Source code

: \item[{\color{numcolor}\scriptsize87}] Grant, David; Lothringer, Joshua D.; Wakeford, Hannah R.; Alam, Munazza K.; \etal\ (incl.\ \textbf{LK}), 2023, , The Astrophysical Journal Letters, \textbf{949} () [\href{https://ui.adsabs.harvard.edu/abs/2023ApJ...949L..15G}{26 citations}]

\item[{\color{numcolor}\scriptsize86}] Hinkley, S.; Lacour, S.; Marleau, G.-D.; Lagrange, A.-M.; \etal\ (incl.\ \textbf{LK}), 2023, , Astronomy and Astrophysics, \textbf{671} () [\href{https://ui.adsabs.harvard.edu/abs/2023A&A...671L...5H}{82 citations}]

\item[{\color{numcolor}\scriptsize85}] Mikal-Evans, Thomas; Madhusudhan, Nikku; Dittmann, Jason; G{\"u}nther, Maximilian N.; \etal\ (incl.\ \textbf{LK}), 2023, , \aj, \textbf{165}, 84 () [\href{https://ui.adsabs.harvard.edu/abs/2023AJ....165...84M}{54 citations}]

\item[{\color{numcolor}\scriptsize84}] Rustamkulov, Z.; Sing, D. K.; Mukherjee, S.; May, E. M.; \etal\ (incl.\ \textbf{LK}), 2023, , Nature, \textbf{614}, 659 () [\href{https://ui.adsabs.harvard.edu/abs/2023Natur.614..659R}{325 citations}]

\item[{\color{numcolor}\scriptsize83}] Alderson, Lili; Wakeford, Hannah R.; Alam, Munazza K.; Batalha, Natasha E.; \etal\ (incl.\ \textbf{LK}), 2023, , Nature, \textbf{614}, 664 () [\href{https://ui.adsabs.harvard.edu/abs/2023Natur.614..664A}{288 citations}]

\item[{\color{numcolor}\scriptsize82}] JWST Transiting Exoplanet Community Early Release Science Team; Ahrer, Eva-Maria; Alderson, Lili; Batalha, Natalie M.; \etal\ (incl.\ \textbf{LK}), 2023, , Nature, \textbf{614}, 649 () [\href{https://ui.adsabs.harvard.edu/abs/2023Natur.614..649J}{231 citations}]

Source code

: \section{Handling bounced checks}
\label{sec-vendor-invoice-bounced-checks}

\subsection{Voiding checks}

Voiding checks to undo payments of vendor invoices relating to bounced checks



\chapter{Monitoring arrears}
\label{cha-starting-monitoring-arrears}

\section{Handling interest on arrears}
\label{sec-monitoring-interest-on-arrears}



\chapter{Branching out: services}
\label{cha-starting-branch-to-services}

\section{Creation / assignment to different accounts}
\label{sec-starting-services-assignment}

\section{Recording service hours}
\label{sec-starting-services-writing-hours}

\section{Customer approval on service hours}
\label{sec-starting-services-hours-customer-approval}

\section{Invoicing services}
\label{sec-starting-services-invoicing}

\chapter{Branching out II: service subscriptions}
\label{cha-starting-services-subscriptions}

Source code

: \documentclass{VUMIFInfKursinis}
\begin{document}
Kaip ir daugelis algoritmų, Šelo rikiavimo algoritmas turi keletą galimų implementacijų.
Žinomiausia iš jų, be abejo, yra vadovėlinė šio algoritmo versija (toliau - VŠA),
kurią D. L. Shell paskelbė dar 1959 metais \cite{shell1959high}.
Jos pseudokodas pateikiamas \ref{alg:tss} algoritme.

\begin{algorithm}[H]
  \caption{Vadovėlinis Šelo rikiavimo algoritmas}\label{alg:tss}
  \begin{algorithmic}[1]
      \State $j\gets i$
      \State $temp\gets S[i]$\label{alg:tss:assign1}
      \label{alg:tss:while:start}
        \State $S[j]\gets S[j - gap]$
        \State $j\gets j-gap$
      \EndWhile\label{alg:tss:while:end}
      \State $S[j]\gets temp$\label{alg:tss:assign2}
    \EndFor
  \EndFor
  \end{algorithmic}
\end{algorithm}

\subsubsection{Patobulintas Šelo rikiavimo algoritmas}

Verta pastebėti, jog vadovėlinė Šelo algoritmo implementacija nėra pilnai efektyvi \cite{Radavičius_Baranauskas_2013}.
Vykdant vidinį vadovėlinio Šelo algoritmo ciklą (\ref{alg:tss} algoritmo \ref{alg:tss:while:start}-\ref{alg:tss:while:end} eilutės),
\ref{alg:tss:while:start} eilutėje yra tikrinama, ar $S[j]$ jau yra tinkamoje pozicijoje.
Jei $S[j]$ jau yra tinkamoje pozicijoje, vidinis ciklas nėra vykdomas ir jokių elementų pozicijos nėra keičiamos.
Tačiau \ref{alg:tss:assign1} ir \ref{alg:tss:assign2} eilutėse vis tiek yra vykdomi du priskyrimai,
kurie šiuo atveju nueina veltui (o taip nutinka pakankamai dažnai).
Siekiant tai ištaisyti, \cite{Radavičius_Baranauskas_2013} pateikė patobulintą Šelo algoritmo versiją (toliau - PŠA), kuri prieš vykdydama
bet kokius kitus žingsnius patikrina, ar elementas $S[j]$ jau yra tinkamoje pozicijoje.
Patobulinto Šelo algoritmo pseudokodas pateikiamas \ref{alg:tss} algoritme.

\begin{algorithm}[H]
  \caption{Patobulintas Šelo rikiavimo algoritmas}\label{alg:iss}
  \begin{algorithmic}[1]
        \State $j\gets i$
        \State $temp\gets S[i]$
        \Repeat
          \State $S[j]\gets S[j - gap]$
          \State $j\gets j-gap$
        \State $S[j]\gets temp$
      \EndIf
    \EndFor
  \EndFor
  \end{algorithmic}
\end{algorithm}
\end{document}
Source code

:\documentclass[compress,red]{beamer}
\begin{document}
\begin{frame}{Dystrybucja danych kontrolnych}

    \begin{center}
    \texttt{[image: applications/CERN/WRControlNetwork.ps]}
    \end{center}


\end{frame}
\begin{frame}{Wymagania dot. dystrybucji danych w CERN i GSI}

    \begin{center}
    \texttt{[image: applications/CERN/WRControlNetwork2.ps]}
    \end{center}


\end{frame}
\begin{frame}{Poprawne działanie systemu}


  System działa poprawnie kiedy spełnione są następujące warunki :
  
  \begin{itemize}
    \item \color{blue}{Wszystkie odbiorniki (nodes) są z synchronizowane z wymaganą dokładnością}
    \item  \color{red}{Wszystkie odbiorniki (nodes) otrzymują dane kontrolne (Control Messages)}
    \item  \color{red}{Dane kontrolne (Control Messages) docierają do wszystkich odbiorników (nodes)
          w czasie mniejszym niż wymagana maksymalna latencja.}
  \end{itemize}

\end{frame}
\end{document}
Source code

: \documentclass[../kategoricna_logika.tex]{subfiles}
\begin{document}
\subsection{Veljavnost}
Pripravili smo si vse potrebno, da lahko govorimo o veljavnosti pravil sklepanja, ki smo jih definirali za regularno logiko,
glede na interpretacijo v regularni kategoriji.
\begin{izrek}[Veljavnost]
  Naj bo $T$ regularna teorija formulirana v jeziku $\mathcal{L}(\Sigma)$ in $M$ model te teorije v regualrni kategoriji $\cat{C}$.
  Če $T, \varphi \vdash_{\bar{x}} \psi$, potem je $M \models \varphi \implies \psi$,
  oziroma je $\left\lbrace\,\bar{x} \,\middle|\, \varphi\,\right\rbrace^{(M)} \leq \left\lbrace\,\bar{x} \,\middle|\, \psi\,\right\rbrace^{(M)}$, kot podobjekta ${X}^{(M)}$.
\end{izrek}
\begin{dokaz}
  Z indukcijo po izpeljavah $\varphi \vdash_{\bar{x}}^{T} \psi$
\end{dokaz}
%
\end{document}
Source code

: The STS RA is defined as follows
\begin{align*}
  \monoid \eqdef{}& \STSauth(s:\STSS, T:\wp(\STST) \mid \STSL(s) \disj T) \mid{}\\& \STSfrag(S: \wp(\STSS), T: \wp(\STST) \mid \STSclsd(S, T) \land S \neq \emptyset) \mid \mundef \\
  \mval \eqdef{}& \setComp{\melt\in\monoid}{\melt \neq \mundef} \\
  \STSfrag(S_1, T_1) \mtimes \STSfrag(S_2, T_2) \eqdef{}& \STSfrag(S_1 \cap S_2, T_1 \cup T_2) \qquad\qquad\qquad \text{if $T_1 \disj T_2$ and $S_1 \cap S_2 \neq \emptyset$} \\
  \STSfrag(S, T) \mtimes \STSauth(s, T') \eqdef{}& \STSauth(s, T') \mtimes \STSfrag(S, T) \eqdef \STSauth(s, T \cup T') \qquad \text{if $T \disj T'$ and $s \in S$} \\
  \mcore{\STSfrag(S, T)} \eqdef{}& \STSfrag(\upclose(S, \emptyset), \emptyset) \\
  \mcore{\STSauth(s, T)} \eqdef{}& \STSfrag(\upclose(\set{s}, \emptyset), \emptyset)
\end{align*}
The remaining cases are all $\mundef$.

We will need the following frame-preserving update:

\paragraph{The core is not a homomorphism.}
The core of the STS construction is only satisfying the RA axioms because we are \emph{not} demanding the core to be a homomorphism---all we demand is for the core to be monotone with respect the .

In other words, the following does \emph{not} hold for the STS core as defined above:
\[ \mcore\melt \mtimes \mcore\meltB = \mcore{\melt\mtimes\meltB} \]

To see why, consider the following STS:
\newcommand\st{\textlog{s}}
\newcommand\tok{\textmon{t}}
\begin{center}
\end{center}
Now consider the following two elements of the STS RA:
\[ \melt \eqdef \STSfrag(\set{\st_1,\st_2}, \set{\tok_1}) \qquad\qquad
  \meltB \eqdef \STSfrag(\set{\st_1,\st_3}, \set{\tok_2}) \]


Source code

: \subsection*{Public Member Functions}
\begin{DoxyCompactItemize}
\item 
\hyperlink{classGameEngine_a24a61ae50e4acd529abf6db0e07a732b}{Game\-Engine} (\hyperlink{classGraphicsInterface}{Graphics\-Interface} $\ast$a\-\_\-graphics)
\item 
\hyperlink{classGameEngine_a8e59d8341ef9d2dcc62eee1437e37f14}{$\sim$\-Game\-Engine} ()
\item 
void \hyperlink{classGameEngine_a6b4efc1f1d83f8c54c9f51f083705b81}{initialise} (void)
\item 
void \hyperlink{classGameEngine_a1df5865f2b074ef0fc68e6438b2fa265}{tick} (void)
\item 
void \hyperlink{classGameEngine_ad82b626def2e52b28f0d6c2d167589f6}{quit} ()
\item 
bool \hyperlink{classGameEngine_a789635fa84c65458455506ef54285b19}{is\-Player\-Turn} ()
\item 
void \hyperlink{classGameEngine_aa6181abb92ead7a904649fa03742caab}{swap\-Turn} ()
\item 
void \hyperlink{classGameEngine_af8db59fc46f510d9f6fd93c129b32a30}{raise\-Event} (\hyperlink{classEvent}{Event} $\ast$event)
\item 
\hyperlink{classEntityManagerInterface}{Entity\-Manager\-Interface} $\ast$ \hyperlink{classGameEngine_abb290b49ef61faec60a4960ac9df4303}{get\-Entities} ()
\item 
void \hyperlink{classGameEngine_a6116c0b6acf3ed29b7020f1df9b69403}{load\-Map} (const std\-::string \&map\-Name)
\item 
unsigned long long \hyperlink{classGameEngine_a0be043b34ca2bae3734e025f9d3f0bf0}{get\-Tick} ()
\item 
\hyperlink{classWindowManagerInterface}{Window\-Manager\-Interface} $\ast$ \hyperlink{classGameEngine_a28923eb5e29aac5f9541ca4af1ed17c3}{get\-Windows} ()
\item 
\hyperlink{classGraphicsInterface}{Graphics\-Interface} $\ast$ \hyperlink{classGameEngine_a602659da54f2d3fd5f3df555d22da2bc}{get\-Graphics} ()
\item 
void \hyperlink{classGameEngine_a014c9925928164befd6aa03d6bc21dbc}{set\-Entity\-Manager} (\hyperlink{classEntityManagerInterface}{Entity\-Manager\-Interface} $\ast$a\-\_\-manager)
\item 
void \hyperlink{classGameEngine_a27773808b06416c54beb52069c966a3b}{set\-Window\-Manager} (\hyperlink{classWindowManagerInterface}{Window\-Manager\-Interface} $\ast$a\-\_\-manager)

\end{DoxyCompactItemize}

THE TASK
Before answering, check every line of the records for the string "Voiding", then state how many lines have it, with the number only.

TASK RESPONSE
2